[[ DATA FOR ANALYSIS, beginning ]]

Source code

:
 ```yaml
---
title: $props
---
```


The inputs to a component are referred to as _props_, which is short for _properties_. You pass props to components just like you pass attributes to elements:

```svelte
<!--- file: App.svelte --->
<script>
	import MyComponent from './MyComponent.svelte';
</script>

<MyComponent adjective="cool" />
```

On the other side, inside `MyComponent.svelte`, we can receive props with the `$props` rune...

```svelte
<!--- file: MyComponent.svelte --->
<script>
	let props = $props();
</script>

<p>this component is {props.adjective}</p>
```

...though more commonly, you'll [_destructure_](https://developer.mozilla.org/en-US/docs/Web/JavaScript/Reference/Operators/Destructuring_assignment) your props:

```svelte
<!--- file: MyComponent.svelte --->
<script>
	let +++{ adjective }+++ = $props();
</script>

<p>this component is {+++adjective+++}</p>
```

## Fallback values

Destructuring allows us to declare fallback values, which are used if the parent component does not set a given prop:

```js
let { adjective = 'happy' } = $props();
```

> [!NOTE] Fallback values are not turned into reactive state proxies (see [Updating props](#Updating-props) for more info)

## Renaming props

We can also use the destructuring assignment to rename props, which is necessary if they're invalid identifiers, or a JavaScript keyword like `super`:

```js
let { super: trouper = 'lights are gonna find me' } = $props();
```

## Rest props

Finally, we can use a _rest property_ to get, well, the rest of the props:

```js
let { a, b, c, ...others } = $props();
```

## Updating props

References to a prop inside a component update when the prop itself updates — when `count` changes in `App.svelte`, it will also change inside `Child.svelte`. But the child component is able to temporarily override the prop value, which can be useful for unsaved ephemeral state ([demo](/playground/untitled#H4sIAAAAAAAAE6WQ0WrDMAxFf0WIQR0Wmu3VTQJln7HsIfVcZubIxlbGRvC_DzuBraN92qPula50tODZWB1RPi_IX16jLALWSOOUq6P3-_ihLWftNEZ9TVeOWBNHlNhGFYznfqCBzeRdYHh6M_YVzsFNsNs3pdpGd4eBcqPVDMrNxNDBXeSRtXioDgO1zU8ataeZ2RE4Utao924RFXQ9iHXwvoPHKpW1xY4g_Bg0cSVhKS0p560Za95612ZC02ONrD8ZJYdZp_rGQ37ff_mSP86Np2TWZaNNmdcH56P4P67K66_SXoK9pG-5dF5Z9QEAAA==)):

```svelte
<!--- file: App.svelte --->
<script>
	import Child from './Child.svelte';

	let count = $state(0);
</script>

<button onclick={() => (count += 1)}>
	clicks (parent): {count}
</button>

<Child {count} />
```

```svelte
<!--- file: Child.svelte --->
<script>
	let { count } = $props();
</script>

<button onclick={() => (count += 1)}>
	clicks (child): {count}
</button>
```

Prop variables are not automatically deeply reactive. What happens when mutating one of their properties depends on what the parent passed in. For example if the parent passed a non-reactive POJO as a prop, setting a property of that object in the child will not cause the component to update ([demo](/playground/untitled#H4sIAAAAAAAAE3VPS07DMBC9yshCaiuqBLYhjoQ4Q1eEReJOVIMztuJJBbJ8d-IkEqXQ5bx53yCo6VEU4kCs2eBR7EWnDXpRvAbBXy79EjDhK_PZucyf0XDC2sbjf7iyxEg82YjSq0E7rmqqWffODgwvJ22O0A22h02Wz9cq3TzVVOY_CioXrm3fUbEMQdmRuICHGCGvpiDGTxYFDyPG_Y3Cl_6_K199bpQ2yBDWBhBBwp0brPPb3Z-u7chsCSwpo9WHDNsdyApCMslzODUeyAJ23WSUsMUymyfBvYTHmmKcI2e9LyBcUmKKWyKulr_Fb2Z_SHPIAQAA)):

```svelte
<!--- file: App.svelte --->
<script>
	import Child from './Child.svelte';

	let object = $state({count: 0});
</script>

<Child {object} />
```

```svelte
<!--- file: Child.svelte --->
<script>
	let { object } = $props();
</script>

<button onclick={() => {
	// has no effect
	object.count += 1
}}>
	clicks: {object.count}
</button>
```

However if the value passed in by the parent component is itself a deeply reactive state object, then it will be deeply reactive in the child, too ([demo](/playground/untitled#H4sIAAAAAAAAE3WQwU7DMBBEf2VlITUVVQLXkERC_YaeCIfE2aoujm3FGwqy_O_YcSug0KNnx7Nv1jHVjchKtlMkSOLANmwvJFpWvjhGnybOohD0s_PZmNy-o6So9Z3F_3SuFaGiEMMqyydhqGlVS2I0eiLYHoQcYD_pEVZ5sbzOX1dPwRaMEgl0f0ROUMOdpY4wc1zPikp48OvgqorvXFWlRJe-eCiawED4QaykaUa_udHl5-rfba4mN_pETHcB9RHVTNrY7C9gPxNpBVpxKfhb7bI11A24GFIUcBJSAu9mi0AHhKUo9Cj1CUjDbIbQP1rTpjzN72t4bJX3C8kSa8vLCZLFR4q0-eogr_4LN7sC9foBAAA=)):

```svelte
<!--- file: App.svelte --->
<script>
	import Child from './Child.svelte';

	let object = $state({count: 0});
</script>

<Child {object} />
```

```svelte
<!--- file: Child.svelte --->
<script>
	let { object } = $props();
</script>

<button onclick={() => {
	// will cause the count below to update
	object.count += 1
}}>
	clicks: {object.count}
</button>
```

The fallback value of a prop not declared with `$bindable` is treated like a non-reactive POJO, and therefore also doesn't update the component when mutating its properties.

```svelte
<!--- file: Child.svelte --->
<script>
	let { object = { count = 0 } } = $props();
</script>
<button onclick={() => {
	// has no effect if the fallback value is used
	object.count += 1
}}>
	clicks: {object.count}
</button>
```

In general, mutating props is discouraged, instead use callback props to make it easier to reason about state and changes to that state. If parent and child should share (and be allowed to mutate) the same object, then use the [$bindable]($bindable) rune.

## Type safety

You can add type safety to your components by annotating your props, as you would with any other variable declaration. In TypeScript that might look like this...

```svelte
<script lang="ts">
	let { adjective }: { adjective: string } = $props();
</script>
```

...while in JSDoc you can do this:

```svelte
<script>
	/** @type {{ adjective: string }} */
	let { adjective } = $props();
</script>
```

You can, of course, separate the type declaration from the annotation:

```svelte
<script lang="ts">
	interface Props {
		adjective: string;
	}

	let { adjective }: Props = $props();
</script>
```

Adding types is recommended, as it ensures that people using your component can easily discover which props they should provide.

[[ DATA FOR ANALYSIS, end ]]

What lines in the material above hold the string "used"? List them.

Destructuring allows us to declare fallback values, which are used if the parent component does not set a given prop:
	// has no effect if the fallback value is used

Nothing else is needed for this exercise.